[Start of Attachment]

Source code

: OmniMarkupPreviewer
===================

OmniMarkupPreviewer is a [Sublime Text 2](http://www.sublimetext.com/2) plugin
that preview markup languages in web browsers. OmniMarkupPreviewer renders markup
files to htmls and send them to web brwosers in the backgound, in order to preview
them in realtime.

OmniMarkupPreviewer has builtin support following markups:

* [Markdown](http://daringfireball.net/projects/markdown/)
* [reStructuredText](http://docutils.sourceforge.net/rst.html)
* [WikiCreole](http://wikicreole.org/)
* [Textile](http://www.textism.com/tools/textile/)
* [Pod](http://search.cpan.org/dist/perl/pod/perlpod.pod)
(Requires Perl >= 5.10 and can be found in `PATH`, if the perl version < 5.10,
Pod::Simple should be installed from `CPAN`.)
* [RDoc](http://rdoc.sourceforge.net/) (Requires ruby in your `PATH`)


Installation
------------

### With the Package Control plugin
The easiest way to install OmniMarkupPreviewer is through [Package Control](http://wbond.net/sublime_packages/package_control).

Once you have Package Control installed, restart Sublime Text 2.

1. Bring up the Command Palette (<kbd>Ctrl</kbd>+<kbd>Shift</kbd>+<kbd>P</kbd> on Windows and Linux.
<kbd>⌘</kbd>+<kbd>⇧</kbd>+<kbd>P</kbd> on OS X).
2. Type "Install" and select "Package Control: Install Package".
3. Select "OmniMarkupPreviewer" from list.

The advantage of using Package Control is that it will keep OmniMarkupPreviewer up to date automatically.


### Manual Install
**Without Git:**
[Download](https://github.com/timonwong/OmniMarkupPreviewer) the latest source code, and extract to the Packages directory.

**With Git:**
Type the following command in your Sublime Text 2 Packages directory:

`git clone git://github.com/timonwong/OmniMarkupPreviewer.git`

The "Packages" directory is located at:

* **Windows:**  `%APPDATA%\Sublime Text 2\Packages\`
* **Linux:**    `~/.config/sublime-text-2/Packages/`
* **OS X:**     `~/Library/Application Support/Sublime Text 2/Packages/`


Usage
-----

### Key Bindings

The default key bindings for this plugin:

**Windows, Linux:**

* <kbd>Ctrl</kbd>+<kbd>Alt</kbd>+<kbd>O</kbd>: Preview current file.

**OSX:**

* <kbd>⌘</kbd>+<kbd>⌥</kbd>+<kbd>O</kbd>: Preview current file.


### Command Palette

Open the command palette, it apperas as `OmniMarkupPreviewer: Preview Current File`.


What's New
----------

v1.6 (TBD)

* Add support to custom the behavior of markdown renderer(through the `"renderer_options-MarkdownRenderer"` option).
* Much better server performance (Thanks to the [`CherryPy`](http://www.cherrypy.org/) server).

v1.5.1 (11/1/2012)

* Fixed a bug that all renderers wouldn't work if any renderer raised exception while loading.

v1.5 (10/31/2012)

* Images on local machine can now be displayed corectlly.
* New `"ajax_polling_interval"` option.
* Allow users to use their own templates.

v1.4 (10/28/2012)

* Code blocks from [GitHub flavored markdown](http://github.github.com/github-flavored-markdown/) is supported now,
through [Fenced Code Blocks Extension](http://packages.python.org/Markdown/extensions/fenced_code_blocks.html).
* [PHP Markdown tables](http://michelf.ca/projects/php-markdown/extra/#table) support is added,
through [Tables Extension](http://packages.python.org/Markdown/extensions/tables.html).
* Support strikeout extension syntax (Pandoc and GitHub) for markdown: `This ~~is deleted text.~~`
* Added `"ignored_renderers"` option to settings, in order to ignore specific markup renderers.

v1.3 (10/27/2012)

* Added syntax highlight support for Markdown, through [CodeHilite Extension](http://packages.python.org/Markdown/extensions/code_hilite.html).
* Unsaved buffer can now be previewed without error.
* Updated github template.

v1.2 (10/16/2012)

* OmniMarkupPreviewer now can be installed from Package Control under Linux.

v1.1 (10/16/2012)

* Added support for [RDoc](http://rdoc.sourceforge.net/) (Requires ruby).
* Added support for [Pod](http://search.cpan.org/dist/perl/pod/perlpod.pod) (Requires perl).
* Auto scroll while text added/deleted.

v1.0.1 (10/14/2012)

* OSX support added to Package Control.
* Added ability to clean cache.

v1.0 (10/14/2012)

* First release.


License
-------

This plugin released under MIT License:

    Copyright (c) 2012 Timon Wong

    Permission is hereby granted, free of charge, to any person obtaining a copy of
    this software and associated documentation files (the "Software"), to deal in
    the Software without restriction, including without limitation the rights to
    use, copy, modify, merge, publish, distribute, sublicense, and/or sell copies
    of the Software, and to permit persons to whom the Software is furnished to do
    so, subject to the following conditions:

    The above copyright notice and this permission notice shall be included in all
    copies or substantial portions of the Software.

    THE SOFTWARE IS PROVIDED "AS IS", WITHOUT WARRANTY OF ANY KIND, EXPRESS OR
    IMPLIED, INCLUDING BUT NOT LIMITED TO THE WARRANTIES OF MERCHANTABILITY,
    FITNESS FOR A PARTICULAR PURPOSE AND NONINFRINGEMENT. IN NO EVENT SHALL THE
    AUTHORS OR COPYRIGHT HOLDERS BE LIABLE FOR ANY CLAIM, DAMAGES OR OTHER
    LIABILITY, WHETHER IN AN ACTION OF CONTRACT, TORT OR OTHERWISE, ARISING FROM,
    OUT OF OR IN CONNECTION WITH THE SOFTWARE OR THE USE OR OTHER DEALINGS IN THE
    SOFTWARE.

[End of Attachment]

Assignment :: The lines you need are those with the word "under"; list them from the entries.

Expected answer ::
* OmniMarkupPreviewer now can be installed from Package Control under Linux.
This plugin released under MIT License:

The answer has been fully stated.